▶ Raw data:

┌──

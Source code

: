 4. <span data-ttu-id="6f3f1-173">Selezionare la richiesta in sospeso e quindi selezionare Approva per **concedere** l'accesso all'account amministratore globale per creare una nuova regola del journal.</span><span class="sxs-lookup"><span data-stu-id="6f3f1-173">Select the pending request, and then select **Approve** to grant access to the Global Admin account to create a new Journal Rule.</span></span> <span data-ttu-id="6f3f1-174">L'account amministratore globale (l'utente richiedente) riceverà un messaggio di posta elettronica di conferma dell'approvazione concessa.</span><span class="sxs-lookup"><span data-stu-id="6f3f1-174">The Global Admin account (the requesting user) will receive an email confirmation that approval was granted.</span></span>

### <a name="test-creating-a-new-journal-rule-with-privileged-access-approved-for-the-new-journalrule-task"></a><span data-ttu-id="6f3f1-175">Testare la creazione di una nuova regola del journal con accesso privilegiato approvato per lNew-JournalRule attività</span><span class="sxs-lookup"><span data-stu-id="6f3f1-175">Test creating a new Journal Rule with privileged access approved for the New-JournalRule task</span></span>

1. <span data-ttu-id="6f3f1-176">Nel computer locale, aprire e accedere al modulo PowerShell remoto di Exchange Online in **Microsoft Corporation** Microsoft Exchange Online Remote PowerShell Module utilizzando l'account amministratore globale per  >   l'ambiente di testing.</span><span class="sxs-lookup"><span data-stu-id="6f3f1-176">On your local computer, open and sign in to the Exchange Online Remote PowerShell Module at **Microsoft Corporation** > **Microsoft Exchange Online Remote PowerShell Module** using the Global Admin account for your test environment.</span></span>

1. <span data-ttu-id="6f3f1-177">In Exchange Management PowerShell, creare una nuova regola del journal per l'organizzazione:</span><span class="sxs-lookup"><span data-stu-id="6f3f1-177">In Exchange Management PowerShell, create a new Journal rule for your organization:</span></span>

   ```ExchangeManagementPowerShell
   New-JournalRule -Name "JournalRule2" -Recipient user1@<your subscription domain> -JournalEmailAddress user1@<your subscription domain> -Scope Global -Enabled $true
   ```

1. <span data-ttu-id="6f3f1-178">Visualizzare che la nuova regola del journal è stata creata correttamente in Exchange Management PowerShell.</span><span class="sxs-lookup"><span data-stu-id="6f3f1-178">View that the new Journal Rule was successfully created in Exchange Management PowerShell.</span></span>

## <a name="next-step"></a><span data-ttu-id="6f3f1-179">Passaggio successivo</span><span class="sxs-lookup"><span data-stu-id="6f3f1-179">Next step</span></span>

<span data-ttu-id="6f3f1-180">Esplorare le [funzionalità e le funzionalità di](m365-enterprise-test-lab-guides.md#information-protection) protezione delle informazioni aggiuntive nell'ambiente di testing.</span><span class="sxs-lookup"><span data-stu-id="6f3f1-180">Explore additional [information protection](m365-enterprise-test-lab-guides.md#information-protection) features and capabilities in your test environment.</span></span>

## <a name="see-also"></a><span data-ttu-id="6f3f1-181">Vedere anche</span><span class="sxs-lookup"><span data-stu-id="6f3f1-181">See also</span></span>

└──

▶ Task instructions: Retype, in the same exact form, the lines of the material above from the line holding "the New-JournalRule task</span></span>" through the line holding "for your test environment.</span></span>".

▶ Response below:
### <a name="test-creating-a-new-journal-rule-with-privileged-access-approved-for-the-new-journalrule-task"></a><span data-ttu-id="6f3f1-175">Testare la creazione di una nuova regola del journal con accesso privilegiato approvato per lNew-JournalRule attività</span><span class="sxs-lookup"><span data-stu-id="6f3f1-175">Test creating a new Journal Rule with privileged access approved for the New-JournalRule task</span></span>

1. <span data-ttu-id="6f3f1-176">Nel computer locale, aprire e accedere al modulo PowerShell remoto di Exchange Online in **Microsoft Corporation** Microsoft Exchange Online Remote PowerShell Module utilizzando l'account amministratore globale per  >   l'ambiente di testing.</span><span class="sxs-lookup"><span data-stu-id="6f3f1-176">On your local computer, open and sign in to the Exchange Online Remote PowerShell Module at **Microsoft Corporation** > **Microsoft Exchange Online Remote PowerShell Module** using the Global Admin account for your test environment.</span></span>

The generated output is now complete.